With the constant stream of 90 degree days it is tough to believe that hunting season is just around the corner. Utah’s general big game archery season starts this weekend while the same season is still a couple weeks away in Idaho. Game bird seasons for grouse and dove also open soon. Dove season starts on Sept. 1 in Idaho and Utah. Grouse season starts on Sept. 1 in Utah, but is a couple days earlier in Idaho (August 30).

Hunters should have many opportunities to be successful this fall. Last winter was mild and the spring was sufficiently wet to promote vegetative growth that provided cover during the summer and food in the fall. In June I don’t know if we had a cloudy day. These conditions in combination should add up to high overwinter survival of adult animals and successful production of young.

Over the last couple weeks I have seen several does with twins as well as several female grouse and turkeys with decent size clutches. If the warm weather sticks around we may even have a few good weeks of dove hunting before these birds head south.

The lack of rain during June, July and August suggests that until the weather pattern changes, the best places to hunt big game will be around water. Many hunters already know this as many of the water holes I have visited recently have had trail cameras on them. So if you’re going to be successful hunting near water, you’ll need to find water that is at least a mile from the road or overlooked by other hunters. Grouse will also be around water but usually there is enough dew on the undergrowth to keep groups of these birds widely scattered.

Grouse season is a great time of year for you and your dog to get in shape. The mountainous terrain in which these birds live gives a hunter many chances to gain and lose elevation. If you have a local rifle tag for deer or elk, these hikes give you the opportunity to scout new territory. My favorite side benefit of grouse hunting is there are few game animals my family likes to eat more than these birds.

I do wish the couple days between when the seasons opened were the only differences in Utah’s and Idaho’s forest grouse season, but it isn’t. My reading of the Idaho regulations suggest forest grouse can be harvested with sticks, stones, sling shots, bows, shotguns and other firearms. In Utah the weapons of choice are bows and shotguns, but it appears that handguns large enough to shoot a half ounce load of pellets are also permitted. In Idaho you can’t use crossbow but in Utah you can. Not that these differences are a big issue, but it seems both states should allow all reasonable methods as long as a person has a license.

Hunting grouse in the heat of September usually means being afield in the morning while it is still cool. Hunting uphill in the morning is a good strategy as cold air drainage means the wind will be blowing downhill into the dog’s nose. If you don’t have a dog it is still helpful to work your way up hills as flushed birds often will often fly downhill and over your head presenting a great shot.
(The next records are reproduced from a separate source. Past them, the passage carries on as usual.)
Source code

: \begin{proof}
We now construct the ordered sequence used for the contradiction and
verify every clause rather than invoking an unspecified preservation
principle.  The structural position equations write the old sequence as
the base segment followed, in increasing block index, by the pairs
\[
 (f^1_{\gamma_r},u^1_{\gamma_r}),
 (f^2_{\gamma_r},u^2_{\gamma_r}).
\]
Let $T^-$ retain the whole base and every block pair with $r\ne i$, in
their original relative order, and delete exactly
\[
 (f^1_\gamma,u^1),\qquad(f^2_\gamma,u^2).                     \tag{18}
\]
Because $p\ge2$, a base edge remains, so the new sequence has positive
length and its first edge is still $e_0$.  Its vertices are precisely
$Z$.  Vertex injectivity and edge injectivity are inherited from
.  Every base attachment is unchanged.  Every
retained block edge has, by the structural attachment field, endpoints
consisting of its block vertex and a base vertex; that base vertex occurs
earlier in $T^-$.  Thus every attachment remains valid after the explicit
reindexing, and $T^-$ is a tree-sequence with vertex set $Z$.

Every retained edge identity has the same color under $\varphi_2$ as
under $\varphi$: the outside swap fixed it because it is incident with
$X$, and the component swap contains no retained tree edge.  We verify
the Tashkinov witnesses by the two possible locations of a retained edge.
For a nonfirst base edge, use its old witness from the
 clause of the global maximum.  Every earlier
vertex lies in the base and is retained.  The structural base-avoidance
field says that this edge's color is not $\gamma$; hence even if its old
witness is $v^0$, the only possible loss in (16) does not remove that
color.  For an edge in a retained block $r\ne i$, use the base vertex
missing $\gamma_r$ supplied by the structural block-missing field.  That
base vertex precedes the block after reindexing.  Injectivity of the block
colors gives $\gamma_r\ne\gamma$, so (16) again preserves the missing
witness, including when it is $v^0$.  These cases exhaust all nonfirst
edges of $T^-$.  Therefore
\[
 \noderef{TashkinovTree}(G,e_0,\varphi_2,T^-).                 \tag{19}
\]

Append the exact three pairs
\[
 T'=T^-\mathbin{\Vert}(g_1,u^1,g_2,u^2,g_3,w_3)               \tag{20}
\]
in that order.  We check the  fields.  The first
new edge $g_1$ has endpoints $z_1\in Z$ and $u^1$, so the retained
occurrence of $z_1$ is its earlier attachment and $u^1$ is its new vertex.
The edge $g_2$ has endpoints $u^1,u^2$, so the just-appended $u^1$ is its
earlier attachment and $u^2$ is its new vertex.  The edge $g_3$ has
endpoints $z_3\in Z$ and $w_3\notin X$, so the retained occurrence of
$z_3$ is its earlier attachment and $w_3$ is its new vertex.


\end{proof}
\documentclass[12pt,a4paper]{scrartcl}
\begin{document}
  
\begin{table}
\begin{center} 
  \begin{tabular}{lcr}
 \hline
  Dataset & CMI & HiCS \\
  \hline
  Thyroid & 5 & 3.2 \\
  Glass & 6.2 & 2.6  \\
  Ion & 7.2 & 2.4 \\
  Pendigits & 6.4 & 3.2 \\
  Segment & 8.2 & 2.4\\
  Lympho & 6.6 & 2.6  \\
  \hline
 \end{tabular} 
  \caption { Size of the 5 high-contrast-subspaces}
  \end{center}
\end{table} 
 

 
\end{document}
While I rarely hunt with more than one other person, if you hunt these birds without a dog it is best to bring several of your buddies. Doing so increase the likelihood one of the hunters will get close enough to panic a grouse into flight. If you flush a dusky grouse they often will settle in the nearest tree branch. If it is an evergreen, they can take a while to locate. In contrast, ruffed grouse will often fly ahead forty or fifty yards and land on the ground. So for these birds it is always good to hunt in the general direction of where these birds flew as you might be able to flush them again. Regardless of the species of grouse, be ready for delayed flushes that can occur if you wander into a group that includes this year’s fledglings.

The next few months are my favorite time of the year as hunting gives me the excuse to head to the forest, fields or marshlands with friends and family. I hope this time of year brings you and your family many opportunities to get outdoors.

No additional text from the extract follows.